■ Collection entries

--------------------------------

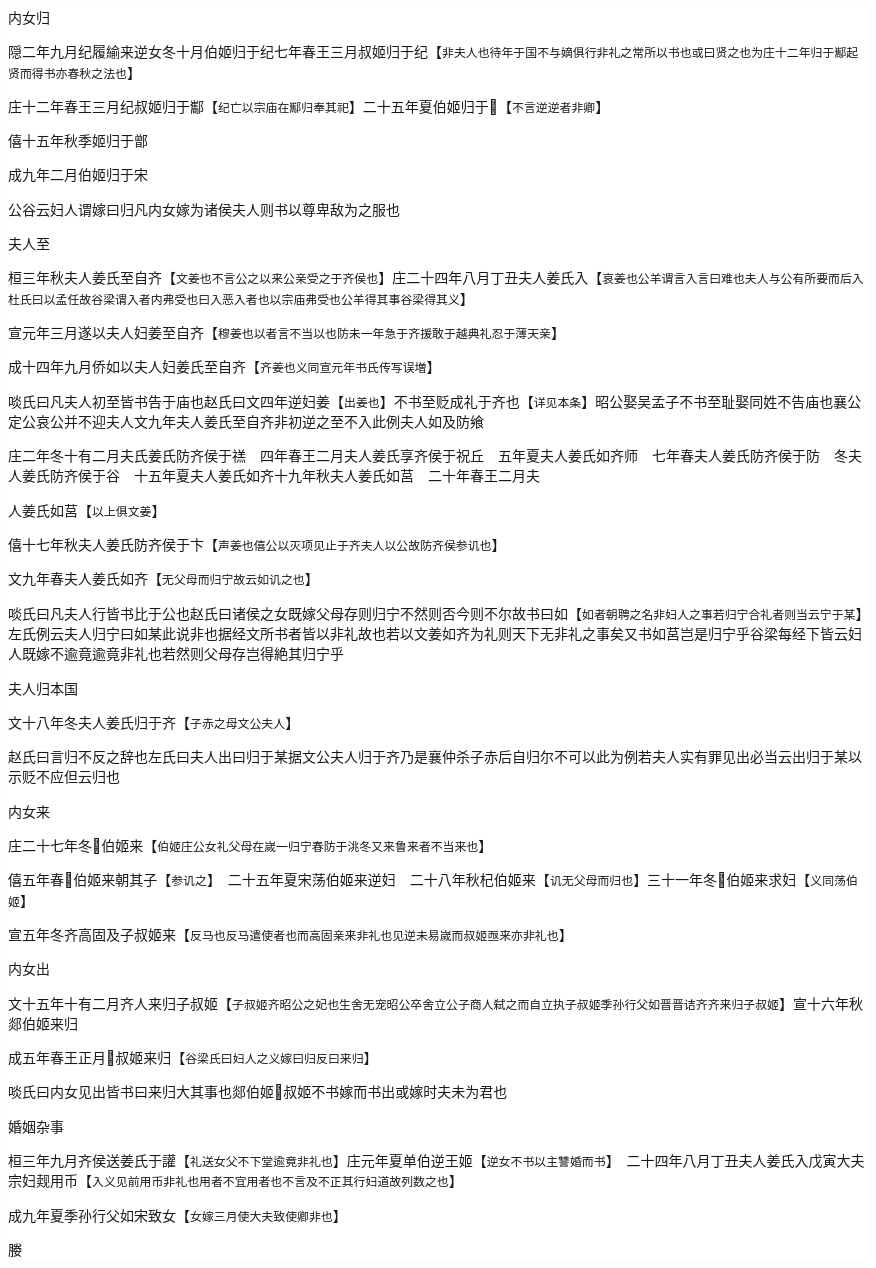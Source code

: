 内女归  

隠二年九月纪履緰来逆女冬十月伯姬归于纪七年春王三月叔姬归于纪【`非夫人也待年于国不与嫡俱行非礼之常所以书也或曰贤之也为庄十二年归于酅起贤而得书亦春秋之法也`】  

庄十二年春王三月纪叔姬归于酅【`纪亡以宗庙在酅归奉其祀`】二十五年夏伯姬归于【`不言逆逆者非卿`】  

僖十五年秋季姬归于鄫  

成九年二月伯姬归于宋  

公谷云妇人谓嫁曰归凡内女嫁为诸侯夫人则书以尊卑敌为之服也  

夫人至  

桓三年秋夫人姜氏至自齐【`文姜也不言公之以来公亲受之于齐侯也`】庄二十四年八月丁丑夫人姜氏入【`哀姜也公羊谓言入言曰难也夫人与公有所要而后入杜氏曰以孟任故谷梁谓入者内弗受也曰入恶入者也以宗庙弗受也公羊得其事谷梁得其义`】  

宣元年三月遂以夫人妇姜至自齐【`穆姜也以者言不当以也防未一年急于齐援敢于越典礼忍于薄天亲`】  

成十四年九月侨如以夫人妇姜氏至自齐【`齐姜也义同宣元年书氏传写误増`】  

啖氏曰凡夫人初至皆书告于庙也赵氏曰文四年逆妇姜【`出姜也`】不书至贬成礼于齐也【`详见本条`】昭公娶吴孟子不书至耻娶同姓不告庙也襄公定公哀公并不迎夫人文九年夫人姜氏至自齐非初逆之至不入此例夫人如及防飨  

庄二年冬十有二月夫氏姜氏防齐侯于禚　四年春王二月夫人姜氏享齐侯于祝丘　五年夏夫人姜氏如齐师　七年春夫人姜氏防齐侯于防　冬夫人姜氏防齐侯于谷　十五年夏夫人姜氏如齐十九年秋夫人姜氏如莒　二十年春王二月夫  

人姜氏如莒【`以上俱文姜`】  

僖十七年秋夫人姜氏防齐侯于卞【`声姜也僖公以灭项见止于齐夫人以公故防齐侯参讥也`】  

文九年春夫人姜氏如齐【`无父母而归宁故云如讥之也`】  

啖氏曰凡夫人行皆书比于公也赵氏曰诸侯之女既嫁父母存则归宁不然则否今则不尔故书曰如【`如者朝聘之名非妇人之事若归宁合礼者则当云宁于某`】左氏例云夫人归宁曰如某此说非也据经文所书者皆以非礼故也若以文姜如齐为礼则天下无非礼之事矣又书如莒岂是归宁乎谷梁每经下皆云妇人既嫁不逾竟逾竟非礼也若然则父母存岂得絶其归宁乎  

夫人归本国  

文十八年冬夫人姜氏归于齐【`子赤之母文公夫人`】  

赵氏曰言归不反之辞也左氏曰夫人出曰归于某据文公夫人归于齐乃是襄仲杀子赤后自归尔不可以此为例若夫人实有罪见出必当云出归于某以示贬不应但云归也  

内女来  

庄二十七年冬伯姬来【`伯姬庄公女礼父母在嵗一归宁春防于洮冬又来鲁来者不当来也`】  

僖五年春伯姬来朝其子【`参讥之`】　二十五年夏宋荡伯姬来逆妇　二十八年秋杞伯姬来【`讥无父母而归也`】三十一年冬伯姬来求妇【`义同荡伯姬`】  

宣五年冬齐高固及子叔姬来【`反马也反马遣使者也而高固亲来非礼也见逆未易嵗而叔姬亟来亦非礼也`】  

内女出  

文十五年十有二月齐人来归子叔姬【`子叔姬齐昭公之妃也生舍无宠昭公卒舍立公子商人弑之而自立执子叔姬季孙行父如晋晋诘齐齐来归子叔姬`】宣十六年秋郯伯姬来归  

成五年春王正月叔姬来归【`谷梁氏曰妇人之义嫁曰归反曰来归`】  

啖氏曰内女见出皆书曰来归大其事也郯伯姬叔姬不书嫁而书出或嫁时夫未为君也  

婚姻杂事  

桓三年九月齐侯送姜氏于讙【`礼送女父不下堂逾竟非礼也`】庄元年夏单伯逆王姬【`逆女不书以主讐婚而书`】　二十四年八月丁丑夫人姜氏入戊寅大夫宗妇觌用币【`入义见前用币非礼也用者不宜用者也不言及不正其行妇道故列数之也`】  

成九年夏季孙行父如宋致女【`女嫁三月使大夫致使卿非也`】  

媵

--------------------------------

■ The problem
Please repeat every record above exactly, but leave out the pictures.

■ Solution below
Source code

: 内女归  

隠二年九月纪履緰来逆女冬十月伯姬归于纪七年春王三月叔姬归于纪【`非夫人也待年于国不与嫡俱行非礼之常所以书也或曰贤之也为庄十二年归于酅起贤而得书亦春秋之法也`】  

庄十二年春王三月纪叔姬归于酅【`纪亡以宗庙在酅归奉其祀`】二十五年夏伯姬归于【`不言逆逆者非卿`】  

僖十五年秋季姬归于鄫  

成九年二月伯姬归于宋  

公谷云妇人谓嫁曰归凡内女嫁为诸侯夫人则书以尊卑敌为之服也  

夫人至  

桓三年秋夫人姜氏至自齐【`文姜也不言公之以来公亲受之于齐侯也`】庄二十四年八月丁丑夫人姜氏入【`哀姜也公羊谓言入言曰难也夫人与公有所要而后入杜氏曰以孟任故谷梁谓入者内弗受也曰入恶入者也以宗庙弗受也公羊得其事谷梁得其义`】  

宣元年三月遂以夫人妇姜至自齐【`穆姜也以者言不当以也防未一年急于齐援敢于越典礼忍于薄天亲`】  

成十四年九月侨如以夫人妇姜氏至自齐【`齐姜也义同宣元年书氏传写误増`】  

啖氏曰凡夫人初至皆书告于庙也赵氏曰文四年逆妇姜【`出姜也`】不书至贬成礼于齐也【`详见本条`】昭公娶吴孟子不书至耻娶同姓不告庙也襄公定公哀公并不迎夫人文九年夫人姜氏至自齐非初逆之至不入此例夫人如及防飨  

庄二年冬十有二月夫氏姜氏防齐侯于禚　四年春王二月夫人姜氏享齐侯于祝丘　五年夏夫人姜氏如齐师　七年春夫人姜氏防齐侯于防　冬夫人姜氏防齐侯于谷　十五年夏夫人姜氏如齐十九年秋夫人姜氏如莒　二十年春王二月夫  

人姜氏如莒【`以上俱文姜`】  

僖十七年秋夫人姜氏防齐侯于卞【`声姜也僖公以灭项见止于齐夫人以公故防齐侯参讥也`】  

文九年春夫人姜氏如齐【`无父母而归宁故云如讥之也`】  

啖氏曰凡夫人行皆书比于公也赵氏曰诸侯之女既嫁父母存则归宁不然则否今则不尔故书曰如【`如者朝聘之名非妇人之事若归宁合礼者则当云宁于某`】左氏例云夫人归宁曰如某此说非也据经文所书者皆以非礼故也若以文姜如齐为礼则天下无非礼之事矣又书如莒岂是归宁乎谷梁每经下皆云妇人既嫁不逾竟逾竟非礼也若然则父母存岂得絶其归宁乎  

夫人归本国  

文十八年冬夫人姜氏归于齐【`子赤之母文公夫人`】  

赵氏曰言归不反之辞也左氏曰夫人出曰归于某据文公夫人归于齐乃是襄仲杀子赤后自归尔不可以此为例若夫人实有罪见出必当云出归于某以示贬不应但云归也  

内女来  

庄二十七年冬伯姬来【`伯姬庄公女礼父母在嵗一归宁春防于洮冬又来鲁来者不当来也`】  

僖五年春伯姬来朝其子【`参讥之`】　二十五年夏宋荡伯姬来逆妇　二十八年秋杞伯姬来【`讥无父母而归也`】三十一年冬伯姬来求妇【`义同荡伯姬`】  

宣五年冬齐高固及子叔姬来【`反马也反马遣使者也而高固亲来非礼也见逆未易嵗而叔姬亟来亦非礼也`】  

内女出  

文十五年十有二月齐人来归子叔姬【`子叔姬齐昭公之妃也生舍无宠昭公卒舍立公子商人弑之而自立执子叔姬季孙行父如晋晋诘齐齐来归子叔姬`】宣十六年秋郯伯姬来归  

成五年春王正月叔姬来归【`谷梁氏曰妇人之义嫁曰归反曰来归`】  

啖氏曰内女见出皆书曰来归大其事也郯伯姬叔姬不书嫁而书出或嫁时夫未为君也  

婚姻杂事  

桓三年九月齐侯送姜氏于讙【`礼送女父不下堂逾竟非礼也`】庄元年夏单伯逆王姬【`逆女不书以主讐婚而书`】　二十四年八月丁丑夫人姜氏入戊寅大夫宗妇觌用币【`入义见前用币非礼也用者不宜用者也不言及不正其行妇道故列数之也`】  

成九年夏季孙行父如宋致女【`女嫁三月使大夫致使卿非也`】  

媵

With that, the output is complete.